[Items from a data source]
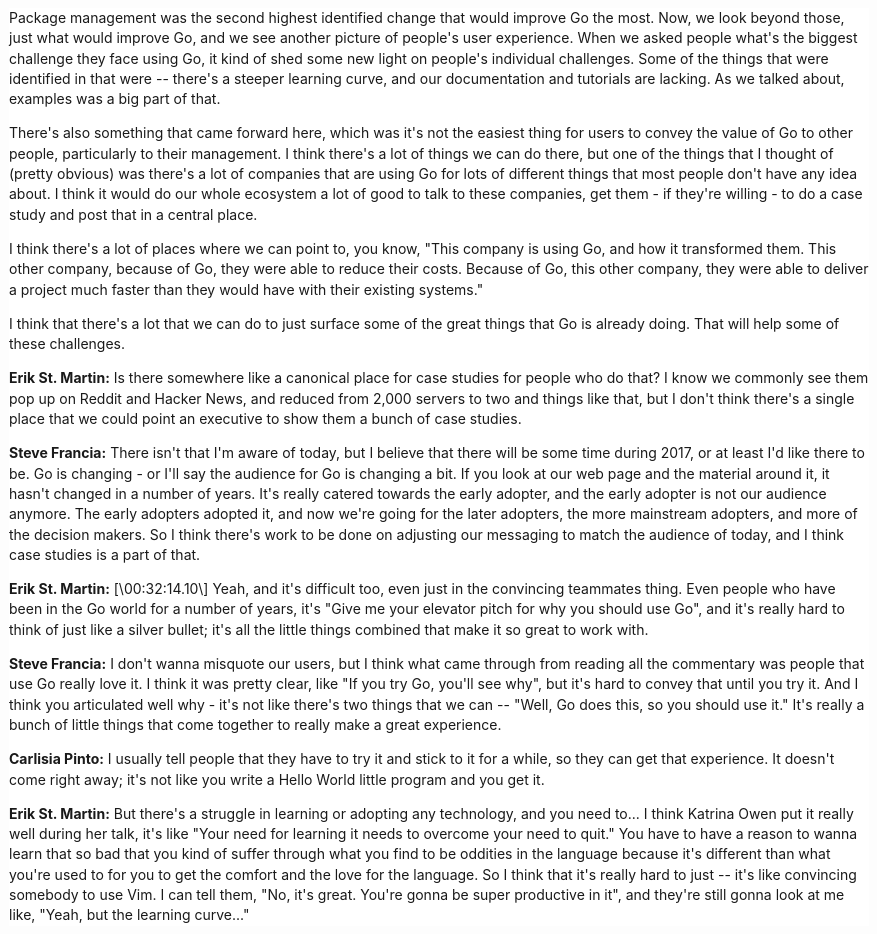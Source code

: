 Package management was the second highest identified change that would improve Go the most. Now, we look beyond those, just what would improve Go, and we see another picture of people's user experience. When we asked people what's the biggest challenge they face using Go, it kind of shed some new light on people's individual challenges. Some of the things that were identified in that were -- there's a steeper learning curve, and our documentation and tutorials are lacking. As we talked about, examples was a big part of that.

There's also something that came forward here, which was it's not the easiest thing for users to convey the value of Go to other people, particularly to their management. I think there's a lot of things we can do there, but one of the things that I thought of (pretty obvious) was there's a lot of companies that are using Go for lots of different things that most people don't have any idea about. I think it would do our whole ecosystem a lot of good to talk to these companies, get them - if they're willing - to do a case study and post that in a central place.

I think there's a lot of places where we can point to, you know, "This company is using Go, and how it transformed them. This other company, because of Go, they were able to reduce their costs. Because of Go, this other company, they were able to deliver a project much faster than they would have with their existing systems."

I think that there's a lot that we can do to just surface some of the great things that Go is already doing. That will help some of these challenges.

**Erik St. Martin:** Is there somewhere like a canonical place for case studies for people who do that? I know we commonly see them pop up on Reddit and Hacker News, and reduced from 2,000 servers to two and things like that, but I don't think there's a single place that we could point an executive to show them a bunch of case studies.

**Steve Francia:** There isn't that I'm aware of today, but I believe that there will be some time during 2017, or at least I'd like there to be. Go is changing - or I'll say the audience for Go is changing a bit. If you look at our web page and the material around it, it hasn't changed in a number of years. It's really catered towards the early adopter, and the early adopter is not our audience anymore. The early adopters adopted it, and now we're going for the later adopters, the more mainstream adopters, and more of the decision makers. So I think there's work to be done on adjusting our messaging to match the audience of today, and I think case studies is a part of that.

**Erik St. Martin:** \[\\00:32:14.10\\\] Yeah, and it's difficult too, even just in the convincing teammates thing. Even people who have been in the Go world for a number of years, it's "Give me your elevator pitch for why you should use Go", and it's really hard to think of just like a silver bullet; it's all the little things combined that make it so great to work with.

**Steve Francia:** I don't wanna misquote our users, but I think what came through from reading all the commentary was people that use Go really love it. I think it was pretty clear, like "If you try Go, you'll see why", but it's hard to convey that until you try it. And I think you articulated well why - it's not like there's two things that we can -- "Well, Go does this, so you should use it." It's really a bunch of little things that come together to really make a great experience.

**Carlisia Pinto:** I usually tell people that they have to try it and stick to it for a while, so they can get that experience. It doesn't come right away; it's not like you write a Hello World little program and you get it.

**Erik St. Martin:** But there's a struggle in learning or adopting any technology, and you need to... I think Katrina Owen put it really well during her talk, it's like "Your need for learning it needs to overcome your need to quit." You have to have a reason to wanna learn that so bad that you kind of suffer through what you find to be oddities in the language because it's different than what you're used to for you to get the comfort and the love for the language. So I think that it's really hard to just -- it's like convincing somebody to use Vim. I can tell them, "No, it's great. You're gonna be super productive in it", and they're still gonna look at me like, "Yeah, but the learning curve..."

- Work task
What you give back should be exactly the lines of the data above from the line with "a great experience." through the line with "you get it.", both of those included, and nothing more.

- Solution for this task
**Steve Francia:** I don't wanna misquote our users, but I think what came through from reading all the commentary was people that use Go really love it. I think it was pretty clear, like "If you try Go, you'll see why", but it's hard to convey that until you try it. And I think you articulated well why - it's not like there's two things that we can -- "Well, Go does this, so you should use it." It's really a bunch of little things that come together to really make a great experience.

**Carlisia Pinto:** I usually tell people that they have to try it and stick to it for a while, so they can get that experience. It doesn't come right away; it's not like you write a Hello World little program and you get it.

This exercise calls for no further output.